PROBLEM: Please take the records that follow and repeat exactly the lines starting with the line with "- 가짜 객체(Mock object)를 생성하는 것도 좋은 방법" and going on through the line with "- 배열이 같은지 확인할".

MATERIAL SHOWN:
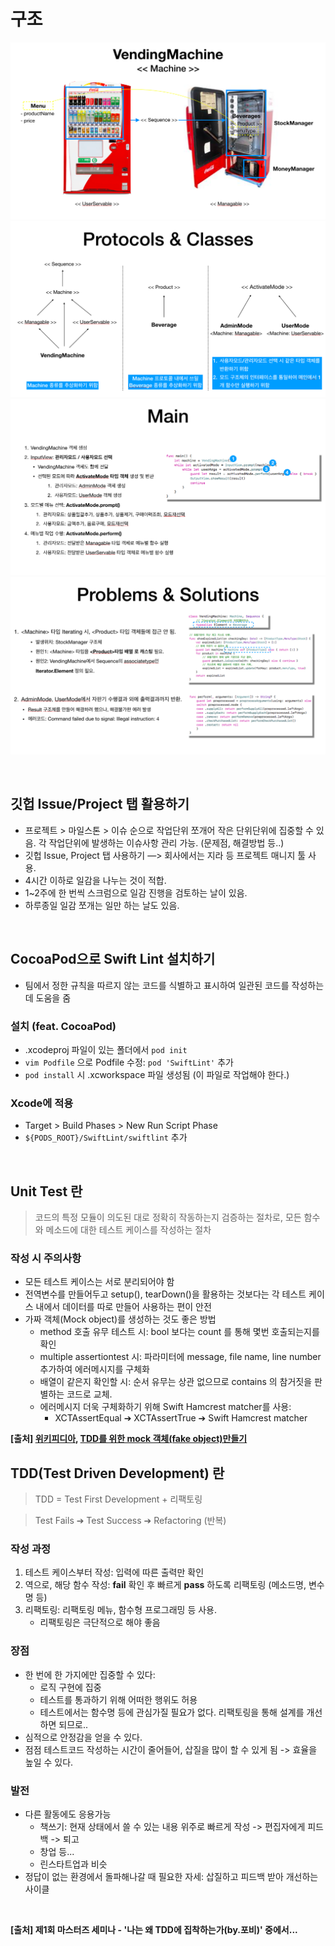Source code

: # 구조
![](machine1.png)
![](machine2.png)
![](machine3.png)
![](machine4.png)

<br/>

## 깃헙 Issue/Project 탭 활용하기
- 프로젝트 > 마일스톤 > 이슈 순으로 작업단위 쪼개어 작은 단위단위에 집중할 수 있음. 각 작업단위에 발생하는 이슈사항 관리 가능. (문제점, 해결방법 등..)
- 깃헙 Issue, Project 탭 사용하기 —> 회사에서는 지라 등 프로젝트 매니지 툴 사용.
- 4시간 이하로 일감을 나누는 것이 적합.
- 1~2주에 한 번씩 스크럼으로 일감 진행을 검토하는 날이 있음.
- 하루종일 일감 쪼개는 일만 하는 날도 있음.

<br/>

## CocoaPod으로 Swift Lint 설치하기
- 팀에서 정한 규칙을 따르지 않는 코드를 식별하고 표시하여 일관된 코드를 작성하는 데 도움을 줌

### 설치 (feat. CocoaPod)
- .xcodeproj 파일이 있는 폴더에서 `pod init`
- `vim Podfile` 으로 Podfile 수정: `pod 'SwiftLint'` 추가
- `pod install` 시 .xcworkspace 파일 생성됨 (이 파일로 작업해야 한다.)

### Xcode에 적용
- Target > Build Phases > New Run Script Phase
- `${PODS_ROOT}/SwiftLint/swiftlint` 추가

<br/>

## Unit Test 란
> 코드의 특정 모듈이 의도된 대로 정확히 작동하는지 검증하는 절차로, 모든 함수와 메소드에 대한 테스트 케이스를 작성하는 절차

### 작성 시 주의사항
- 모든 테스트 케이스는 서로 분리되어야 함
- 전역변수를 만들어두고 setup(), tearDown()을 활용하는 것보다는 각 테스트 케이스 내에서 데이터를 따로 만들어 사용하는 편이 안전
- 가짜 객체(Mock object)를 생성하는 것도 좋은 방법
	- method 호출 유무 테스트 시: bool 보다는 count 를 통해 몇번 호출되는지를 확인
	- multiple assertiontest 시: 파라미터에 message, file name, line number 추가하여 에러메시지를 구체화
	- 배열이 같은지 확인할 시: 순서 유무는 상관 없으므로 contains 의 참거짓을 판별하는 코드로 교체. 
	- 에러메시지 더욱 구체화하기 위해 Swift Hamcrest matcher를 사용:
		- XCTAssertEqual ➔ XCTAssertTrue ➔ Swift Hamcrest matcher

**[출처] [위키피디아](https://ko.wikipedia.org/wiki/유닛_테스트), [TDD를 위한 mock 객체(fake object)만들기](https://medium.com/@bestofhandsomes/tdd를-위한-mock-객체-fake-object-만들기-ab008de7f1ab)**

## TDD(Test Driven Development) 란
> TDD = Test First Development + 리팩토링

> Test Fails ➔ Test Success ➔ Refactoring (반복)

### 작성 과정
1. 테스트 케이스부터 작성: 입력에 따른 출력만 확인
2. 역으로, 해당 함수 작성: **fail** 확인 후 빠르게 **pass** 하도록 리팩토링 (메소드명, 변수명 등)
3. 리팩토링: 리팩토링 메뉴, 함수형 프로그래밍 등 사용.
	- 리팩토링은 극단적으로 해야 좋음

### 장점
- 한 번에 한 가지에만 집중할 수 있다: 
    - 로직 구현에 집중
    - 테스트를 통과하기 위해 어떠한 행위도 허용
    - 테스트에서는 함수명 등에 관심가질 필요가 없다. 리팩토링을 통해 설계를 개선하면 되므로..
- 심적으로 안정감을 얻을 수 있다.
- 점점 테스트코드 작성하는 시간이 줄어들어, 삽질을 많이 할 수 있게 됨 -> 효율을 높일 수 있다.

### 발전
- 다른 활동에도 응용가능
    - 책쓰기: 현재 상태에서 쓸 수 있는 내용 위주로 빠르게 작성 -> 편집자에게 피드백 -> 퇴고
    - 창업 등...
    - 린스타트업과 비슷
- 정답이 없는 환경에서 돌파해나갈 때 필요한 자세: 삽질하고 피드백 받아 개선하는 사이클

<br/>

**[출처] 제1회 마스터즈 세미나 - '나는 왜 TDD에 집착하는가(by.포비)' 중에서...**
---
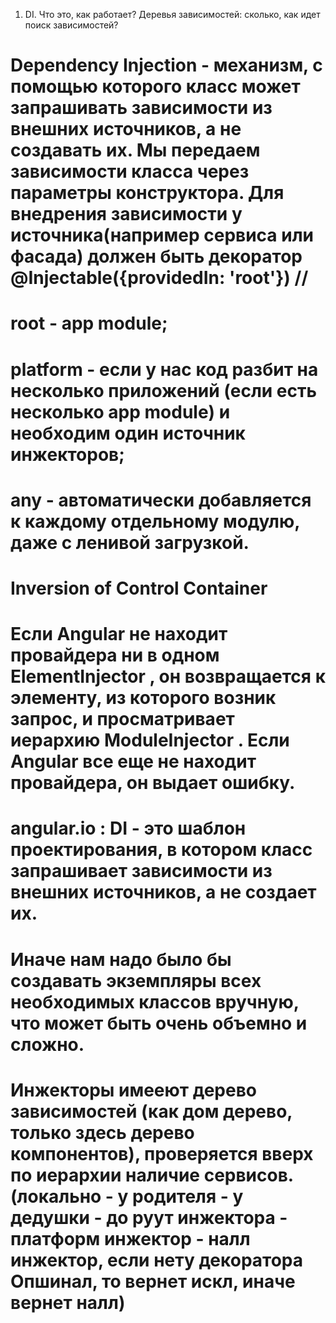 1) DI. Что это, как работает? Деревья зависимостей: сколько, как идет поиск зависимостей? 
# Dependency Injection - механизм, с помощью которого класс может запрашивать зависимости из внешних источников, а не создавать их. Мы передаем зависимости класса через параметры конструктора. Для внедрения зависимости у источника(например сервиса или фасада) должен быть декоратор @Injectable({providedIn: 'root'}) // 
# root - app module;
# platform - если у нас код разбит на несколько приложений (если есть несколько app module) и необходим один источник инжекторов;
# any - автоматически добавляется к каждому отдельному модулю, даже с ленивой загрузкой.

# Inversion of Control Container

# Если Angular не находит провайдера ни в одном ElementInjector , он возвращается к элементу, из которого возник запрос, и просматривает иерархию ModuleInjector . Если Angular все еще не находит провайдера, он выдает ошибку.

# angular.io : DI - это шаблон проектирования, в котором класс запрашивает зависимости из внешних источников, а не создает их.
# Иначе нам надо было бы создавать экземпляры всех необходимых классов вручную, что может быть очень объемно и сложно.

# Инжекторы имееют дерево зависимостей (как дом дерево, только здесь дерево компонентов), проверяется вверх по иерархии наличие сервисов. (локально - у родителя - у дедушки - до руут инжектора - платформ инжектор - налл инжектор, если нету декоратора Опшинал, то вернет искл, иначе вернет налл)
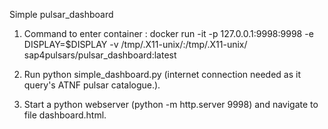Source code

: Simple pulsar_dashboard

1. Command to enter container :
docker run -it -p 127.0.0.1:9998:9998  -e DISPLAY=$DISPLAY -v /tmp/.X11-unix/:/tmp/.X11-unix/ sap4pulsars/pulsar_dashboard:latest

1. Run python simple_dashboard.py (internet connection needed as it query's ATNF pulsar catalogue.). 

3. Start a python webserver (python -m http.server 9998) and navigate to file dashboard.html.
==
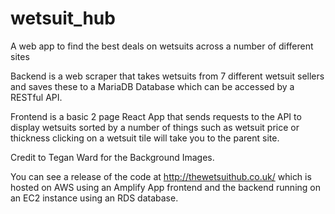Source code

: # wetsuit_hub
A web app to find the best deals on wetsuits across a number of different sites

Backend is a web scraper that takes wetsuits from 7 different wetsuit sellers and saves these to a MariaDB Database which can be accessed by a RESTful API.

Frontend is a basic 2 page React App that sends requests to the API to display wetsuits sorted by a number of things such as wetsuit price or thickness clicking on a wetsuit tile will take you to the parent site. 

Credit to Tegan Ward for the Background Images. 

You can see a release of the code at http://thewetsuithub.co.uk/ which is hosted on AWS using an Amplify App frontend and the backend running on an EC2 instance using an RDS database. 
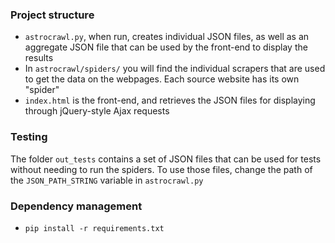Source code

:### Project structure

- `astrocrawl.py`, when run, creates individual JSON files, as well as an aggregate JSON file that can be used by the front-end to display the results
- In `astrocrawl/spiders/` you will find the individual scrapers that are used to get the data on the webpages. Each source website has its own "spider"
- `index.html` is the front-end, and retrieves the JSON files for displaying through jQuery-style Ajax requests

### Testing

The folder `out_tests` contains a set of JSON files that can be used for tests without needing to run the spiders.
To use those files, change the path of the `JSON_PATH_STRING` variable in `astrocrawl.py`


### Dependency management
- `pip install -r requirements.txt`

WRITTEN SOLUTION:
- 가짜 객체(Mock object)를 생성하는 것도 좋은 방법
	- method 호출 유무 테스트 시: bool 보다는 count 를 통해 몇번 호출되는지를 확인
	- multiple assertiontest 시: 파라미터에 message, file name, line number 추가하여 에러메시지를 구체화
	- 배열이 같은지 확인할 시: 순서 유무는 상관 없으므로 contains 의 참거짓을 판별하는 코드로 교체. 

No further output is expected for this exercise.